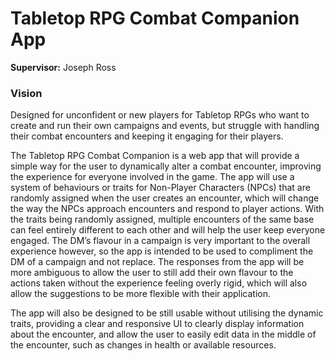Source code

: # Tabletop RPG Combat Companion App
**Supervisor:** Joseph Ross

### Vision  
Designed for unconfident or new players for Tabletop RPGs who want to create and run their own campaigns and events, but struggle with handling their combat encounters and keeping it engaging for their players. 

The Tabletop RPG Combat Companion is a web app that will provide a simple way for the user to dynamically alter a combat encounter, improving the experience for everyone involved in the game. The app will use a system of behaviours or traits for Non-Player Characters (NPCs) that are randomly assigned when the user creates an encounter, which will change the way the NPCs approach encounters and respond to player actions. With the traits being randomly assigned, multiple encounters of the same base can feel entirely different to each other and will help the user keep everyone engaged. 
The DM’s flavour in a campaign is very important to the overall experience however, so the app is intended to be used to compliment the DM of a campaign and not replace. The responses from the app will be more ambiguous to allow the user to still add their own flavour to the actions taken without the experience feeling overly rigid, which will also allow the suggestions to be more flexible with their application.   

The app will also be designed to be still usable without utilising the dynamic traits, providing a clear and responsive UI to clearly display information about the encounter, and allow the user to easily edit data in the middle of the encounter, such as changes in health or available resources. 
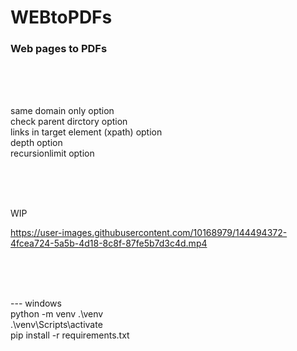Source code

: # WEBtoPDFs
### Web pages to PDFs  
 
<br><br><br>

same domain only option  
check parent dirctory option  
links in target element (xpath) option  
depth option  
recursionlimit option  

<br><br><br>

WIP  

https://user-images.githubusercontent.com/10168979/144494372-4fcea724-5a5b-4d18-8c8f-87fe5b7d3c4d.mp4



<br><br><br>

--- windows  
python -m venv .\venv  
.\venv\Scripts\activate  
pip install -r requirements.txt  
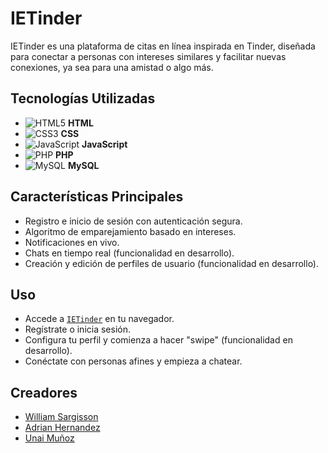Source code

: # IETinder

IETinder es una plataforma de citas en línea inspirada en Tinder, diseñada para conectar a personas con intereses similares y facilitar nuevas conexiones, ya sea para una amistad o algo más.

## Tecnologías Utilizadas
- ![HTML5](https://img.shields.io/badge/HTML5-E34F26?style=flat-square&logo=html5&logoColor=white) **HTML**
- ![CSS3](https://img.shields.io/badge/CSS3-1572B6?style=flat-square&logo=css3&logoColor=white) **CSS**
- ![JavaScript](https://img.shields.io/badge/JavaScript-F7DF1E?style=flat-square&logo=javascript&logoColor=black) **JavaScript**
- ![PHP](https://img.shields.io/badge/PHP-777BB4?style=flat-square&logo=php&logoColor=white) **PHP**
- ![MySQL](https://img.shields.io/badge/MySQL-4479A1?style=flat-square&logo=mysql&logoColor=white) **MySQL**

## Características Principales
- Registro e inicio de sesión con autenticación segura.
- Algoritmo de emparejamiento basado en intereses.
- Notificaciones en vivo.
- Chats en tiempo real (funcionalidad en desarrollo).
- Creación y edición de perfiles de usuario (funcionalidad en desarrollo).

## Uso
- Accede a [`IETinder`](https://tinder5.ieti.site/) en tu navegador.
- Regístrate o inicia sesión.
- Configura tu perfil y comienza a hacer "swipe" (funcionalidad en desarrollo).
- Conéctate con personas afines y empieza a chatear.

## Creadores

- [William Sargisson](https://github.com/WilliamSCastro)
- [Adrian Hernandez](https://github.com/adriaht)
- [Unai Muñoz](https://github.com/UnaiMunoz)

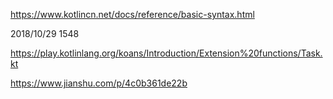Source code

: https://www.kotlincn.net/docs/reference/basic-syntax.html

2018/10/29 1548

https://play.kotlinlang.org/koans/Introduction/Extension%20functions/Task.kt


https://www.jianshu.com/p/4c0b361de22b
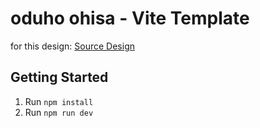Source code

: # oduho ohisa - Vite Template

[](https://magicpatterns.com) for this design: [Source Design](https://www.magicpatterns.com/c/i6hjlhyuq9xjtvdjfdumrp)

## Getting Started

1. Run `npm install`
2. Run `npm run dev`
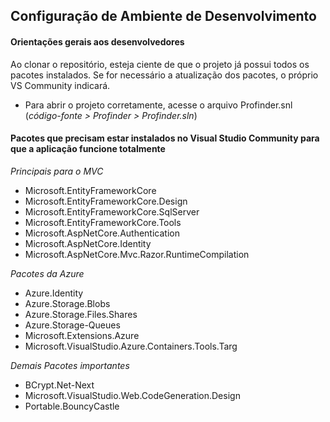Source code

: ## Configuração de Ambiente de Desenvolvimento

#### Orientações gerais aos desenvolvedores

Ao clonar o repositório, esteja ciente de que o projeto já possui todos os pacotes instalados. Se for necessário a atualização dos pacotes, o próprio VS Community indicará.
- Para abrir o projeto corretamente, acesse o arquivo Profinder.snl (*código-fonte > Profinder > Profinder.sln*)
#### Pacotes que precisam estar instalados no Visual Studio Community para que a aplicação funcione totalmente

*Principais para o MVC*
- Microsoft.EntityFrameworkCore
- Microsoft.EntityFrameworkCore.Design
- Microsoft.EntityFrameworkCore.SqlServer
- Microsoft.EntityFrameworkCore.Tools
- Microsoft.AspNetCore.Authentication
- Microsoft.AspNetCore.Identity
- Microsoft.AspNetCore.Mvc.Razor.RuntimeCompilation

*Pacotes da Azure*
- Azure.Identity
- Azure.Storage.Blobs
- Azure.Storage.Files.Shares
- Azure.Storage-Queues
- Microsoft.Extensions.Azure
- Microsoft.VisualStudio.Azure.Containers.Tools.Targ

*Demais Pacotes importantes*
- BCrypt.Net-Next
- Microsoft.VisualStudio.Web.CodeGeneration.Design
- Portable.BouncyCastle

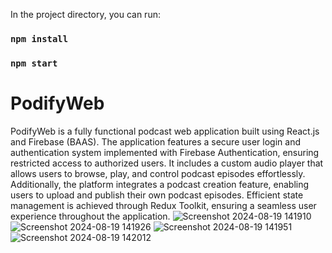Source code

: In the project directory, you can run:

### `npm install`
### `npm start`

# PodifyWeb
PodifyWeb is a fully functional podcast web application built using React.js and Firebase (BAAS). The application features a secure user login and authentication system implemented with Firebase Authentication, ensuring restricted access to authorized users. It includes a custom audio player that allows users to browse, play, and control podcast episodes effortlessly. Additionally, the platform integrates a podcast creation feature, enabling users to upload and publish their own podcast episodes. Efficient state management is achieved through Redux Toolkit, ensuring a seamless user experience throughout the application.
![Screenshot 2024-08-19 141910](https://github.com/user-attachments/assets/454bd0a5-56d8-4747-9f5e-91596429ce20)
![Screenshot 2024-08-19 141926](https://github.com/user-attachments/assets/bf20fa19-711b-47bc-9a9b-7757e8e7a9aa)
![Screenshot 2024-08-19 141951](https://github.com/user-attachments/assets/cfd87a00-00e8-49f2-a3b9-5c7f038d2b66)
![Screenshot 2024-08-19 142012](https://github.com/user-attachments/assets/c6c911a4-34dc-41ab-90bd-8a3138113ac4)
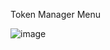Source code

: Token Manager Menu

![image](https://user-images.githubusercontent.com/14141373/179263590-c45e16d3-10a7-4dbe-896c-ec7f2ae60a15.png)
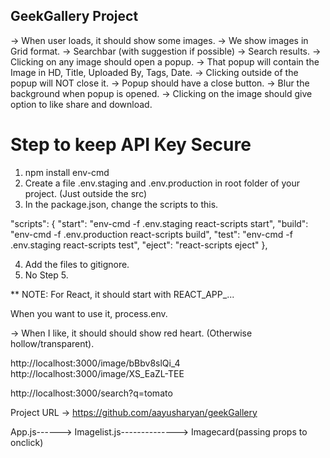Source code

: ## GeekGallery Project

-> When user loads, it should show some images.
-> We show images in Grid format.
-> Searchbar (with suggestion if possible)
-> Search results.
-> Clicking on any image should open a popup.
-> That popup will contain the Image in HD, Title, Uploaded By, Tags, Date.
-> Clicking outside of the popup will NOT close it.
-> Popup should have a close button.
-> Blur the background when popup is opened.
-> Clicking on the image should give option to like share and download.


# Step to keep API Key Secure
1. npm install env-cmd
2. Create a file .env.staging and .env.production in root folder of your project. (Just outside the src)
3. In the package.json, change the scripts to this.

"scripts": {
    "start": "env-cmd -f .env.staging react-scripts start",
    "build": "env-cmd -f .env.production react-scripts build",
    "test":  "env-cmd -f .env.staging react-scripts test",
    "eject": "react-scripts eject"
  },

4. Add the files to gitignore.
5. No Step 5.

** NOTE: For React, it should start with REACT_APP_...

When you want to use it, process.env.<CONSTANT>






-> When I like, it should should show red heart. (Otherwise hollow/transparent).


http://localhost:3000/image/bBbv8slQi_4
http://localhost:3000/image/XS_EaZL-TEE

http://localhost:3000/search?q=tomato

Project URL -> https://github.com/aayusharyan/geekGallery


App.js------> Imagelist.js--------------> Imagecard(passing props to onclick)

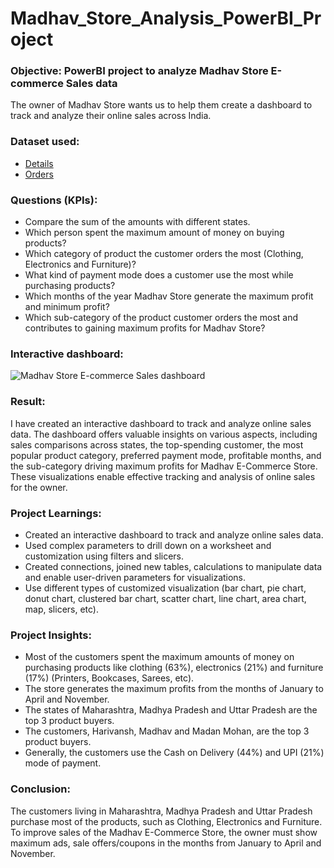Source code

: # Madhav_Store_Analysis_PowerBI_Project

### Objective: PowerBI project to analyze Madhav Store E-commerce Sales data
The owner of Madhav Store wants us to help them create a dashboard to track and analyze their online sales across India.

### Dataset used:
- <a href="https://github.com/Chaitanya101101/Madhav_Store_Analysis_PowerBI/blob/main/Details.csv">Details</a>
- <a href="https://github.com/Chaitanya101101/Madhav_Store_Analysis_PowerBI/blob/main/Orders.csv">Orders</a>

### Questions (KPIs):
- Compare the sum of the amounts with different states.
- Which person spent the maximum amount of money on buying products?
- Which category of product the customer orders the most (Clothing, Electronics and Furniture)?
- What kind of payment mode does a customer use the most while purchasing products?
- Which months of the year Madhav Store generate the maximum profit and minimum profit?
- Which sub-category of the product customer orders the most and contributes to gaining maximum profits for Madhav Store?

### Interactive dashboard:
![Madhav Store E-commerce Sales dashboard](https://github.com/Chaitanya101101/Madhav_Store_Analysis_PowerBI/assets/128048654/333e621a-0fb7-444a-a91c-3968fb003071)

### Result:
I have created an interactive dashboard to track and analyze online sales data. The dashboard offers valuable insights on various aspects, including sales comparisons across states, the top-spending customer, the most popular product category, preferred payment mode, profitable months, and the sub-category driving maximum profits for Madhav E-Commerce Store. These visualizations enable effective tracking and analysis of online sales for the owner.

### Project Learnings:
- Created an interactive dashboard to track and analyze online sales data.
- Used complex parameters to drill down on a worksheet and customization using filters and slicers.
- Created connections, joined new tables, calculations to manipulate data and enable user-driven parameters for visualizations.
- Use different types of customized visualization (bar chart, pie chart, donut chart, clustered bar chart, scatter chart, line chart, area chart, map, slicers, etc).

### Project Insights:
- Most of the customers spent the maximum amounts of money on purchasing products like clothing (63%), electronics (21%) and furniture (17%) (Printers, Bookcases, Sarees, etc).
- The store generates the maximum profits from the months of January to April and November.
- The states of Maharashtra, Madhya Pradesh and Uttar Pradesh are the top 3 product buyers.
- The customers, Harivansh, Madhav and Madan Mohan, are the top 3 product buyers.
- Generally, the customers use the Cash on Delivery (44%) and UPI (21%) mode of payment.

### Conclusion:
The customers living in Maharashtra, Madhya Pradesh and Uttar Pradesh purchase most of the products, such as Clothing, Electronics and Furniture. To improve sales of the Madhav E-Commerce Store, the owner must show maximum ads, sale offers/coupons in the months from January to April and November.
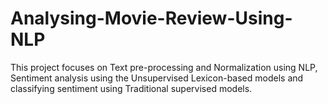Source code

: # Analysing-Movie-Review-Using-NLP
This project focuses on Text pre-processing and Normalization using NLP, Sentiment analysis using the Unsupervised Lexicon-based models and classifying sentiment using Traditional supervised models.
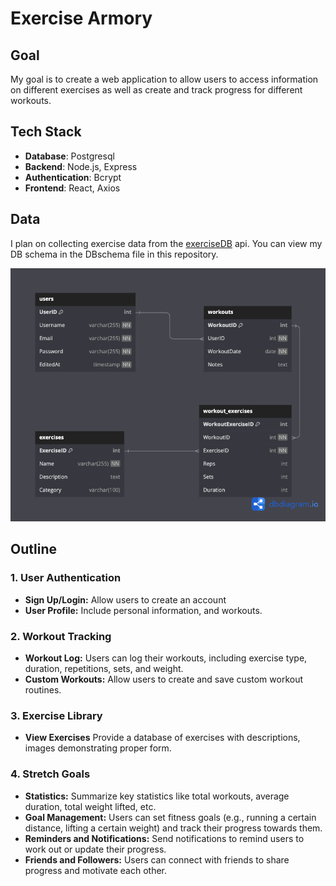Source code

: # Exercise Armory

## Goal

My goal is to create a web application to allow users to access information on different exercises as well as create and track progress for different workouts. 

## Tech Stack

- **Database**: Postgresql
- **Backend**: Node.js, Express
- **Authentication**: Bcrypt
- **Frontend**: React, Axios

## Data

I plan on collecting exercise data from the [exerciseDB](https://rapidapi.com/justin-WFnsXH_t6/api/exercisedb/) api. You can view my DB schema in the DBschema file in this repository.

![Database Schema](./DBschema.png)


## Outline

### 1. User Authentication
- **Sign Up/Login:** Allow users to create an account
- **User Profile:** Include personal information, and workouts.

### 2. Workout Tracking
- **Workout Log:** Users can log their workouts, including exercise type, duration, repetitions, sets, and weight.
- **Custom Workouts:** Allow users to create and save custom workout routines.

### 3. Exercise Library
- **View Exercises** Provide a database of exercises with descriptions, images demonstrating proper form.

### 4. Stretch Goals
- **Statistics:** Summarize key statistics like total workouts, average duration, total weight lifted, etc.
- **Goal Management:** Users can set fitness goals (e.g., running a certain distance, lifting a certain weight) and track their progress towards them.
- **Reminders and Notifications:** Send notifications to remind users to work out or update their progress.
- **Friends and Followers:** Users can connect with friends to share progress and motivate each other.
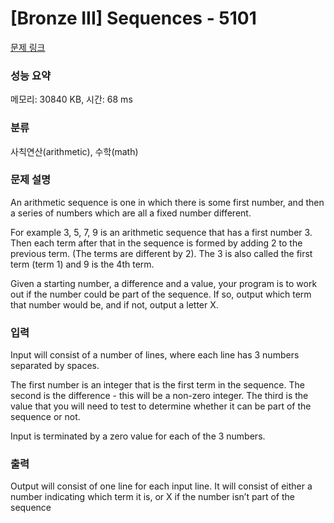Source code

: # [Bronze III] Sequences - 5101 

[문제 링크](https://www.acmicpc.net/problem/5101) 

### 성능 요약

메모리: 30840 KB, 시간: 68 ms

### 분류

사칙연산(arithmetic), 수학(math)

### 문제 설명

<p>An arithmetic sequence is one in which there is some first number, and then a series of numbers which are all a fixed number different.</p>

<p>For example 3, 5, 7, 9 is an arithmetic sequence that has a first number 3. Then each term after that in the sequence is formed by adding 2 to the previous term. (The terms are different by 2). The 3 is also called the first term (term 1) and 9 is the 4th term.</p>

<p>Given a starting number, a difference and a value, your program is to work out if the number could be part of the sequence. If so, output which term that number would be, and if not, output a letter X.</p>

### 입력 

 <p>Input will consist of a number of lines, where each line has 3 numbers separated by spaces.</p>

<p>The first number is an integer that is the first term in the sequence. The second is the difference - this will be a non-zero integer. The third is the value that you will need to test to determine whether it can be part of the sequence or not.</p>

<p>Input is terminated by a zero value for each of the 3 numbers.</p>

### 출력 

 <p>Output will consist of one line for each input line. It will consist of either a number indicating which term it is, or X if the number isn’t part of the sequence</p>

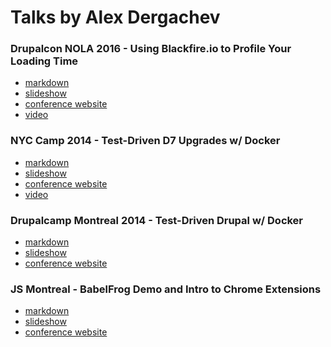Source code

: Talks by Alex Dergachev
=======================

### Drupalcon NOLA 2016 - Using Blackfire.io to Profile Your Loading Time

* [markdown](https://github.com/dergachev/presentations/tree/gh-pages/drupalcon-2016-nola-blackfire)
* [slideshow](http://dergachev.github.io/presentations/drupalcon-2016-nola-blackfire/build/out.html#slide-1)
* [conference website](https://events.drupal.org/neworleans2016/sessions/using-blackfireio-profile-your-loading-time)
* [video](https://www.youtube.com/watch?v=K0vHmZJ3yuw)

### NYC Camp 2014 - Test-Driven D7 Upgrades w/ Docker 

* [markdown](https://github.com/dergachev/presentations/tree/gh-pages/nyccamp-2014-docker/)
* [slideshow](http://dergachev.github.io/presentations/nyccamp-2014-docker/build/out.html)
* [conference website](http://www.nyccamp.org/session/test-driven-drupal-using-docker)
* [video](https://www.youtube.com/watch?v=T3WcL6vyOG0)

### Drupalcamp Montreal 2014 - Test-Driven Drupal w/ Docker 

* [markdown](https://github.com/dergachev/presentations/tree/gh-pages/drupalcamp-mtl-2014-docker/)
* [slideshow](http://dergachev.github.io/presentations/drupalcamp-mtl-2014-docker/build/out.html)
* [conference website](http://2014.drupalcampmontreal.com/fr/sessions/test-driven-drupal-using-docker)

### JS Montreal - BabelFrog Demo and Intro to Chrome Extensions

* [markdown](https://github.com/dergachev/presentations/tree/gh-pages/jsmtl-2014-babelfrog)
* [slideshow](http://dergachev.github.io/presentations/jsmtl-2014-babelfrog/build/out.html)
* [conference website](http://js-montreal.org/)
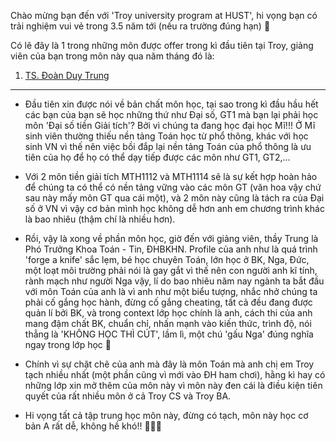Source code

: Chào mừng bạn đến với 'Troy university program at HUST', hi vọng bạn có trải nghiệm vui vẻ trong 3.5 năm tới (nếu ra trường đúng hạn) 🫶

Có lẽ đây là 1 trong những môn được offer trong kì đầu tiên tại Troy, giảng viên của bạn trong môn này qua năm tháng đó là: 

1. [TS. Đoàn Duy Trung](https://fami.hust.edu.vn/giang-vien/?name=trungdd)

---

- Đầu tiên xin được nói về bản chất môn học, tại sao trong kì đầu hầu hết các bạn của bạn sẽ học những thứ như Đại số, GT1 mà bạn lại phải học môn 'Đại số tiền Giải tích'? Bởi vì chúng ta đang học đại học Mĩ!!! Ở Mĩ sinh viên thường thiếu nền tảng Toán học từ phổ thông, khác với học sinh VN vì thế nên việc bồi đắp lại nền tảng Toán của phổ thông là ưu tiên của họ để họ có thể dạy tiếp được các môn như GT1, GT2,... 

- Với 2 môn tiền giải tích MTH1112 và MTH1114 sẽ là sự kết hợp hoàn hảo để chúng ta có thể có nền tảng vững vào các môn GT (văn hoa vậy chứ sau này mấy môn GT qua cái một), và 2 môn này cũng là tách ra của Đại số ở VN vì vậy cơ bản mình học không dễ hơn anh em chương trình khác là bao nhiêu (thậm chí là nhiều hơn). 

- Rồi, vậy là xong về phần môn học, giờ đến với giảng viên, thầy Trung là Phó Trưởng Khoa Toán - Tin, ĐHBKHN. Profile của anh như là quá trình 'forge a knife' sắc lẹm, bé học chuyên Toán, lớn học ở BK, Nga, Đức, một loạt môi trường phải nói là gay gắt vì thế nên con người anh kĩ tính, rành mạch như người Nga vậy, lí do bao nhiêu năm nay ngành ta bắt đầu với môn Toán của anh là vì anh như một biểu tượng, nhắc nhở chúng ta phải cố gắng học hành, đừng cố gắng cheating, tất cả đều đang được quản lí bởi BK, và trong context lớp học chính là anh, cách thi của anh mang đậm chất BK, chuẩn chỉ, nhấn mạnh vào kiến thức, trình độ, nói thẳng là 'KHÔNG HỌC THÌ CÚT', lầm lì, một chú 'gấu Nga' đúng nghĩa ngay trong lớp học 🐻

- Chính vì sự chặt chẽ của anh mà đây là môn Toán mà anh chị em Troy tạch nhiều nhất (một phần cũng vì mới vào ĐH ham chơi), hằng kì hay có những lớp xin mở thêm của môn này vì môn này đen cái là điều kiện tiên quyết của rất nhiều môn ở cả Troy CS và Troy BA. 

- Hi vọng tất cả tập trung học môn này, đừng có tạch, môn này học cơ bản A rất dễ, không hề khó!! 🤟🤟🤟
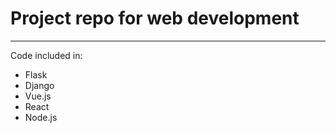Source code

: # Project repo for web development
----------------------------------
Code included in:
- Flask
- Django
- Vue.js
- React
- Node.js

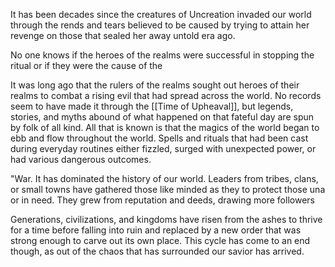 
It has been decades since the creatures of Uncreation invaded our world through the rends and tears believed to be caused by  trying to attain her revenge on those that sealed her away untold era ago.

No one knows if the heroes of the realms were successful in stopping the ritual or if they were the cause of the 

It was long ago that the rulers of the realms sought out heroes of their realms to combat a rising evil that had spread across the world.  No records seem to have made it through the [[Time of Upheaval]], but legends, stories, and myths abound of what happened on that fateful day are spun by folk of all kind.  All that is known is that the magics of the world began to ebb and flow throughout the world. Spells and rituals that had been cast during everyday routines either fizzled, surged with unexpected power, or had various dangerous outcomes.  

"War. It has dominated the history of our world.  Leaders from tribes, clans, or small towns have gathered those like minded as they to protect those una or in need.  They grew from reputation and deeds, drawing more followers 



Generations, civilizations, and kingdoms have risen from the ashes to thrive for a time before falling into ruin and replaced by a new order that was strong enough to carve out its own place.  This cycle has come to an end though, as out of the chaos that has surrounded our savior has arrived. 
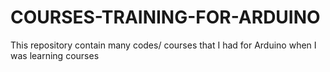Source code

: # COURSES-TRAINING-FOR-ARDUINO
This repository contain many codes/ courses that I had for Arduino when I was learning courses
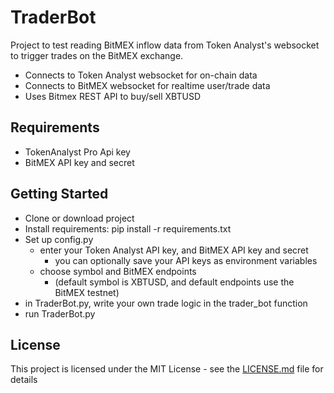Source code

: # TraderBot

Project to test reading BitMEX inflow data from
Token Analyst's websocket to trigger trades on the
BitMEX exchange.

- Connects to Token Analyst websocket for on-chain data
- Connects to BitMEX websocket for realtime user/trade data
- Uses Bitmex REST API to buy/sell XBTUSD


## Requirements

- TokenAnalyst Pro Api key
- BitMEX API key and secret


## Getting Started

- Clone or download project
- Install requirements: pip install -r requirements.txt
- Set up config.py 
    - enter your Token Analyst API key, and BitMEX API key and secret
        - you can optionally save your API keys as environment variables
    - choose symbol and BitMEX endpoints 
        - (default symbol is XBTUSD, and default endpoints use the BitMEX testnet)
- in TraderBot.py, write your own trade logic in the trader_bot function 
- run TraderBot.py 


## License

This project is licensed under the MIT License - see the [LICENSE.md](LICENSE.md) file for details

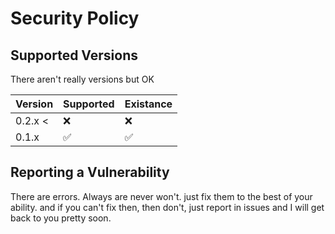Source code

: # Security Policy

## Supported Versions
There aren't really versions but OK

| Version | Supported          | Existance |
| ------- | ------------------ | ----------|
| 0.2.x <  | :x:               | :x:       |
| 0.1.x   | :white_check_mark: | :white_check_mark:|



## Reporting a Vulnerability

There are errors. Always are never won't. just fix them to the best of your ability. and if you can't fix then, then don't, just report in issues and I will get back to you pretty soon.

:::

| THE TASK |
Leave the pictures out and output exactly the lines above, from the start of the listing through the line with "Designed for unconfident".

| OUTPUT OF THE EXERCISE |
Source code

: # Tabletop RPG Combat Companion App
**Supervisor:** Joseph Ross

### Vision  
Designed for unconfident or new players for Tabletop RPGs who want to create and run their own campaigns and events, but struggle with handling their combat encounters and keeping it engaging for their players. 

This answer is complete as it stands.